在C和Haskell的相互递归中编译尾调用优化

Question

I'm experimenting with the foreign-function interface in Haskell. 我正在试验Haskell中的外部函数接口。 I wanted to implement a simple test to see if I could do mutual recursion. 我想实现一个简单的测试，看看我是否可以进行相互递归。 So, I created the following Haskell code: 所以，我创建了以下Haskell代码：

module MutualRecursion where
import Data.Int

foreign import ccall countdownC::Int32->IO ()
foreign export ccall countdownHaskell::Int32->IO()

countdownHaskell::Int32->IO()
countdownHaskell n = print n >> if n > 0 then countdownC (pred n) else return ()

Note that the recursive case is a call to countdownC, so this should be tail-recursive. 请注意，递归情况是对countdownC的调用，因此这应该是尾递归的。

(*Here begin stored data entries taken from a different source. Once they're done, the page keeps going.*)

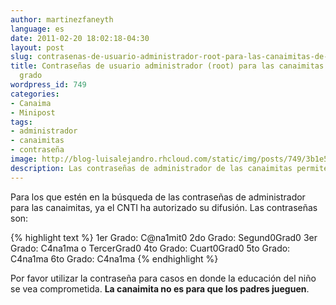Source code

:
 ```yaml
---
author: martinezfaneyth
language: es
date: 2011-02-20 18:02:18-04:30
layout: post
slug: contrasenas-de-usuario-administrador-root-para-las-canaimitas-de-1ro-a-6to-grado
title: Contraseñas de usuario administrador (root) para las canaimitas de 1ro a 6to
  grado
wordpress_id: 749
categories:
- Canaima
- Minipost
tags:
- administrador
- canaimitas
- contraseña
image: http://blog-luisalejandro.rhcloud.com/static/img/posts/749/3b1e58941a008647bede01ade386a732.jpg
description: Las contraseñas de administrador de las canaimitas permiten desbloquear funcionalidades adicionales.
---
```


Para los que estén en la búsqueda de las contraseñas de administrador para las canaimitas, ya el CNTI ha autorizado su difusión. Las contraseñas son:

{% highlight text %}
1er Grado: C@na1mit0
2do Grado: Segund0Grad0
3er Grado: C4na1ma o TercerGrad0
4to Grado: Cuart0Grad0
5to Grado: C4na1ma
6to Grado: C4na1ma
{% endhighlight %}

Por favor utilizar la contraseña para casos en donde la educación del niño se vea comprometida. **La canaimita no es para que los padres jueguen**.
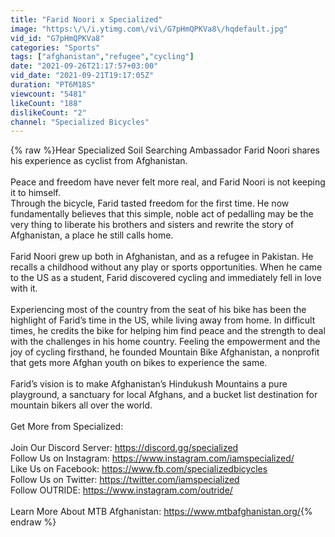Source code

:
 ```yaml
---
title: "Farid Noori x Specialized"
image: "https:\/\/i.ytimg.com\/vi\/G7pHmQPKVa8\/hqdefault.jpg"
vid_id: "G7pHmQPKVa8"
categories: "Sports"
tags: ["afghanistan","refugee","cycling"]
date: "2021-09-26T21:17:57+03:00"
vid_date: "2021-09-21T19:17:05Z"
duration: "PT6M18S"
viewcount: "5481"
likeCount: "188"
dislikeCount: "2"
channel: "Specialized Bicycles"
---
```

{% raw %}Hear Specialized Soil Searching Ambassador Farid Noori shares his experience as cyclist from Afghanistan.<br /><br />Peace and freedom have never felt more real, and Farid Noori is not keeping it to himself.<br />Through the bicycle, Farid tasted freedom for the first time. He now fundamentally believes that this simple, noble act of pedalling may be the very thing to liberate his brothers and sisters and rewrite the story of Afghanistan, a place he still calls home.  <br /><br />Farid Noori grew up both in Afghanistan, and as a refugee in Pakistan. He recalls a childhood without any play or sports opportunities. When he came to the US as a student, Farid discovered cycling and immediately fell in love with it.<br /><br />Experiencing most of the country from the seat of his bike has been the highlight of Farid’s time in the US, while living away from home. In difficult times, he credits the bike for helping him find peace and the strength to deal with the challenges in his home country. Feeling the empowerment and the joy of cycling firsthand, he founded Mountain Bike Afghanistan, a nonprofit that gets more Afghan youth on bikes to experience the same.<br /><br />Farid’s vision is to make Afghanistan’s Hindukush Mountains a pure playground, a sanctuary for local Afghans, and a bucket list destination for mountain bikers all over the world.<br /><br />Get More from Specialized: <br /><br />Join Our Discord Server: <a rel="nofollow" target="blank" href="https://discord.gg/specialized">https://discord.gg/specialized</a> <br />Follow Us on Instagram: <a rel="nofollow" target="blank" href="https://www.instagram.com/iamspecialized/">https://www.instagram.com/iamspecialized/</a><br />Like Us on Facebook: <a rel="nofollow" target="blank" href="https://www.fb.com/specializedbicycles">https://www.fb.com/specializedbicycles</a><br />Follow Us on Twitter: <a rel="nofollow" target="blank" href="https://twitter.com/iamspecialized">https://twitter.com/iamspecialized</a><br />Follow OUTRIDE: <a rel="nofollow" target="blank" href="https://www.instagram.com/outride/">https://www.instagram.com/outride/</a><br /><br />Learn More About MTB Afghanistan: <a rel="nofollow" target="blank" href="https://www.mtbafghanistan.org/">https://www.mtbafghanistan.org/</a>{% endraw %}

In my C code, I have 在我的C代码中，我有

#include <stdio.h>

#include "MutualRecursionHaskell_stub.h"

void countdownC(int count)
{
    printf("%d\n", count);
    if(count > 0)
        return countdownHaskell(count-1);
}

int main(int argc, char* argv[])
{
    hs_init(&argc, &argv);

    countdownHaskell(10000);

    hs_exit();
    return 0;
}

Which is likewise tail recursive. 这同样是尾递归。 So then I make a 那我就做了

MutualRecursion: MutualRecursionHaskell_stub
    ghc -O2 -no-hs-main MutualRecursionC.c MutualRecursionHaskell.o -o MutualRecursion
MutualRecursionHaskell_stub:
    ghc -O2 -c MutualRecursionHaskell.hs

and compile with make MutualRecursion . 并使用make MutualRecursion编译。

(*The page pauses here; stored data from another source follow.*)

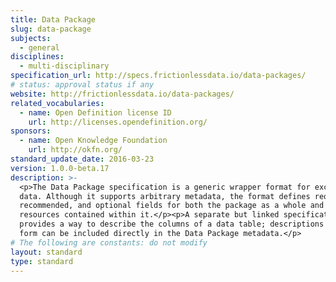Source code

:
 ```yaml
---
title: Data Package
slug: data-package
subjects:
  - general
disciplines:
  - multi-disciplinary
specification_url: http://specs.frictionlessdata.io/data-packages/
# status: approval status if any
website: http://frictionlessdata.io/data-packages/
related_vocabularies:
  - name: Open Definition license ID
    url: http://licenses.opendefinition.org/
sponsors:
  - name: Open Knowledge Foundation
    url: http://okfn.org/
standard_update_date: 2016-03-23
version: 1.0.0-beta.17
description: >-
  <p>The Data Package specification is a generic wrapper format for exchanging
  data. Although it supports arbitrary metadata, the format defines required,
  recommended, and optional fields for both the package as a whole and the
  resources contained within it.</p><p>A separate but linked specification
  provides a way to describe the columns of a data table; descriptions of this
  form can be included directly in the Data Package metadata.</p>
# The following are constants: do not modify
layout: standard
type: standard
---
```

And... upon running, it segfaults after printing 8991 . 并且......在运行时，它会在打印8991 。 Just as a test to make sure gcc itself can handle tco in mutual recursion, I did 就像确保gcc本身可以在相互递归中处理tco的测试一样，我做到了

void countdownC2(int);

void countdownC(int count)
{
    printf("%d\n", count);
    if(count > 0)
        return countdownC2(count-1);
}

void countdownC2(int count)
{
    printf("%d\n", count);
    if(count > 0)
        return countdownC(count-1);
}

and that worked quite fine. 这工作得很好。 It also works in the single-recursion case of just in C and just in Haskell. 它也适用于C语言和Haskell中的单递归情况。

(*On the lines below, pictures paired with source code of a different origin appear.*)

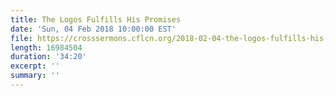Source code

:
 ```yaml
---
title: The Logos Fulfills His Promises
date: 'Sun, 04 Feb 2018 10:00:00 EST'
file: https://crosssermons.cflcn.org/2018-02-04-the-logos-fulfills-his-promises.m4a
length: 16984504
duration: '34:20'
excerpt: ''
summary: ''
---
```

So my question is, is there a way to indicate to GHC that the call to the external C function is tail recursive? 所以我的问题是，有没有办法向GHC表明对外部C函数的调用是尾递归的？ I'm assuming that the stack frame does come from the call from Haskell to C and not the other way around, since the C code is very clearly a return of a function call. 我假设堆栈帧确实来自从Haskell到C的调用，而不是相反，因为C代码非常明显地是函数调用的返回。

Answer 1

I believe cross-language C-Haskell tail calls are very, very hard to achieve. 我相信跨语言的C-Haskell尾调用非常非常难以实现。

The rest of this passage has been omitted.